The plucking of four ballplayers from the Reggie Rose coached (Derrick Rose’s brother) Mean Streets Express AAU team is either a statistical anomoly for Ernie Kent’s Oregon Ducks or the kind of silent brokering between college coaches and their AAU counterparts that is becoming more and more common. Joining Joevan Catron (Thornton Harvey) from the 2006 Meanstreets class are the 2008 trio of Josh Crittle (Hales Franciscan), Matt Humphrey (Hales), and Michael Dunigan (Chicago Farragut).

The fact that these four kids have been steered to a college coach who has routinely failed to maximize his often superlative talent is unfortunate.  But as is often the case with AAU driven deal making, it is less about the kid’s best interests than that of the coaches making the deals. Package deals, as the aforementioned appears to be, may work out for one or two of the players involved, but others may find themselves in less than perfect fits, mired on a bench or with coaches and systems that are antithetical to their skill sets.

This does not stop an increasing number of college coaches who have found the easiest, and least policed, route to high school talent is to skip the high school coach and go straight to the AAU coach. With little to no regulation the interactions of AAU and college coaches are a murky unknown where the temptation for malfeasance is high.

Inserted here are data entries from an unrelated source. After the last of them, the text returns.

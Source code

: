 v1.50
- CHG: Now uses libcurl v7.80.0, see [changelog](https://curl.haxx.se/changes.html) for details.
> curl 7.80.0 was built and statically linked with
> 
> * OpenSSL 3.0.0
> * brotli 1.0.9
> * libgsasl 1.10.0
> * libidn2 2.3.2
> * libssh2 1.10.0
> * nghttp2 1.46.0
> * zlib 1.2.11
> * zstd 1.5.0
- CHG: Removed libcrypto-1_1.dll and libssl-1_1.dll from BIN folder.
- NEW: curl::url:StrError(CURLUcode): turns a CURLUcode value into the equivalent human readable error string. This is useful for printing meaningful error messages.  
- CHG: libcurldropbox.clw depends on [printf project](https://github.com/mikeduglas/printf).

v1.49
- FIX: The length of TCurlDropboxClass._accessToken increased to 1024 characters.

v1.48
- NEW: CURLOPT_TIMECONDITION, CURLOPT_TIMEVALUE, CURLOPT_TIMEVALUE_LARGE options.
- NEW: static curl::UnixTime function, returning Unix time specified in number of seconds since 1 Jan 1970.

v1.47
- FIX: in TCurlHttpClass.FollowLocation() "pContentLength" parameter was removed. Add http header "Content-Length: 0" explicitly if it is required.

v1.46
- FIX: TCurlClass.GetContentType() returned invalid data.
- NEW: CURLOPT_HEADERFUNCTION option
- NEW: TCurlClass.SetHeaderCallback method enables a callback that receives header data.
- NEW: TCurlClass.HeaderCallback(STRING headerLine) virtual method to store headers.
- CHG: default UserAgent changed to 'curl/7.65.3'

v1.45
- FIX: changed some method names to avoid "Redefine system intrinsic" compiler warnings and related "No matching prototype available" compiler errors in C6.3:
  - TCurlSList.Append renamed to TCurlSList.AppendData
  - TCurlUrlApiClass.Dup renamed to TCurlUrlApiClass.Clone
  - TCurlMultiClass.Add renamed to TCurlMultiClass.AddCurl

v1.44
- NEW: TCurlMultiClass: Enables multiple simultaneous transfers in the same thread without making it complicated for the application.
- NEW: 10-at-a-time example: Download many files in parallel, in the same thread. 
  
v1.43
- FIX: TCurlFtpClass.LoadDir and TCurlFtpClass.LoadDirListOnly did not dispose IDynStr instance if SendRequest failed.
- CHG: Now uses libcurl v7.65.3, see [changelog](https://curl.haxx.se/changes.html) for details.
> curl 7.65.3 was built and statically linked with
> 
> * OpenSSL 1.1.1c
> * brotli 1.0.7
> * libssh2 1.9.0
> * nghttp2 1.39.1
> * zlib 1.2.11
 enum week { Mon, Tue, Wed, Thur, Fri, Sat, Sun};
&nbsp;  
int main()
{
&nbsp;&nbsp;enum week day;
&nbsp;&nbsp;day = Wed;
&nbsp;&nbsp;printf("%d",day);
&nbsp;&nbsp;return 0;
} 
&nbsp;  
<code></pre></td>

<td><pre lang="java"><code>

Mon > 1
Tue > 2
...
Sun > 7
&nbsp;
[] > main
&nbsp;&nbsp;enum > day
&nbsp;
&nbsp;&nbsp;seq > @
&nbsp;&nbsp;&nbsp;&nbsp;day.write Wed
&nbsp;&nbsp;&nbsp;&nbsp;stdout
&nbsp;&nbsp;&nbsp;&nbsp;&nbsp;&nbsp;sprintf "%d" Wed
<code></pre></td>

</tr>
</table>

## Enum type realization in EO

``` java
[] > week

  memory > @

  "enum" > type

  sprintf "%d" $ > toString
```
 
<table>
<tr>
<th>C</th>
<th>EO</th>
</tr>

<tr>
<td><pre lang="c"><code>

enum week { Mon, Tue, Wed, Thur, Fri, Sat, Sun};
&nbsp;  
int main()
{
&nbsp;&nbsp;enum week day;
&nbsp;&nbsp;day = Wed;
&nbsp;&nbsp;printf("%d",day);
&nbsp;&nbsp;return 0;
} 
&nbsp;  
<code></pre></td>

And as AAU coaches influence over the recruiting game grows it will get to the point where it threatens the natural order of high school programs. The cases of AAU coaches using their power to influence high school coaching hires, already too common, will increase. The pressure on high school coaches to install more player driven, stats first, team second basketball will rise. These developments are already afoot and need to defended against.